Historical Summary
The social sciences are fundamentally concerned with relationships between individuals and individuals, individuals and groups, and groups and other groups. Language, gossip, customs, codes, institutions, organizations, governments, professions, etc., are concerned with the mediation of these relationships.
The central problem in the general life process is one of adjustment, and the forms of adjustive effort are "behavior." In a human as distinguished from an animal society the problem of the adjustments of individuals and groups is related to a cultural situation, that is, one in which a body of values has been accumulated and preserved (mainly through the instrumentality of language) in the form of institutions, mores, and codes, together with a reinforcing set of attitudes or tendencies to act in conformity with prescribed behavior patterns or norms.

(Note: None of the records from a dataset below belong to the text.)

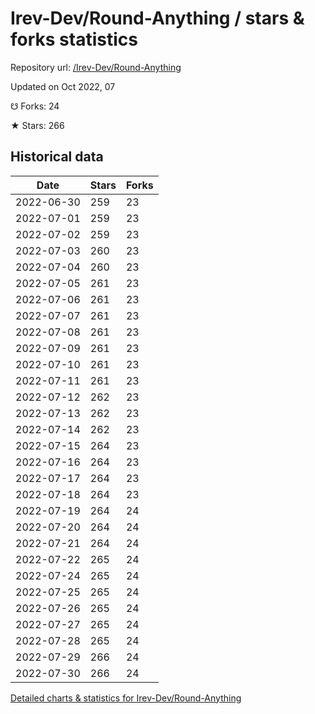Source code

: # Irev-Dev/Round-Anything / stars & forks statistics

Repository url: [/Irev-Dev/Round-Anything](https://github.com/Irev-Dev/Round-Anything)

Updated on Oct 2022, 07

☋ Forks: 24

★ Stars: 266

## Historical data
| Date | Stars | Forks |
|------|-------|-------|
| 2022-06-30 | 259 | 23 | 
| 2022-07-01 | 259 | 23 | 
| 2022-07-02 | 259 | 23 | 
| 2022-07-03 | 260 | 23 | 
| 2022-07-04 | 260 | 23 | 
| 2022-07-05 | 261 | 23 | 
| 2022-07-06 | 261 | 23 | 
| 2022-07-07 | 261 | 23 | 
| 2022-07-08 | 261 | 23 | 
| 2022-07-09 | 261 | 23 | 
| 2022-07-10 | 261 | 23 | 
| 2022-07-11 | 261 | 23 | 
| 2022-07-12 | 262 | 23 | 
| 2022-07-13 | 262 | 23 | 
| 2022-07-14 | 262 | 23 | 
| 2022-07-15 | 264 | 23 | 
| 2022-07-16 | 264 | 23 | 
| 2022-07-17 | 264 | 23 | 
| 2022-07-18 | 264 | 23 | 
| 2022-07-19 | 264 | 24 | 
| 2022-07-20 | 264 | 24 | 
| 2022-07-21 | 264 | 24 | 
| 2022-07-22 | 265 | 24 | 
| 2022-07-24 | 265 | 24 | 
| 2022-07-25 | 265 | 24 | 
| 2022-07-26 | 265 | 24 | 
| 2022-07-27 | 265 | 24 | 
| 2022-07-28 | 265 | 24 | 
| 2022-07-29 | 266 | 24 | 
| 2022-07-30 | 266 | 24 | 


[Detailed charts & statistics for Irev-Dev/Round-Anything](https://reviewgithub.com/rep/Irev-Dev/Round-Anything)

The attitudes and values, or, we may say, the attitudes toward values, which reflect the personality of the individual are the result of a process of conditioning by the influences of the cultural milieu, eventuating in a body of habits.
The reaction of different individuals in the same culture to identical cultural influences will depend partly on their different trains of experience and partly on their biochemical constitutions and unlearned psychological endowments. Local, regional, nationalistic and racial groups are in turn conditioned, in the formation of their behavior patterns and habits, by their several trains of experience and conceivably by their particular biochemical and psychological constitutions.
From this standpoint the problems of individual and group adjustment involve study of the following factors:
1. The culture situations to which the individual is to make adjustments (studies of cultures).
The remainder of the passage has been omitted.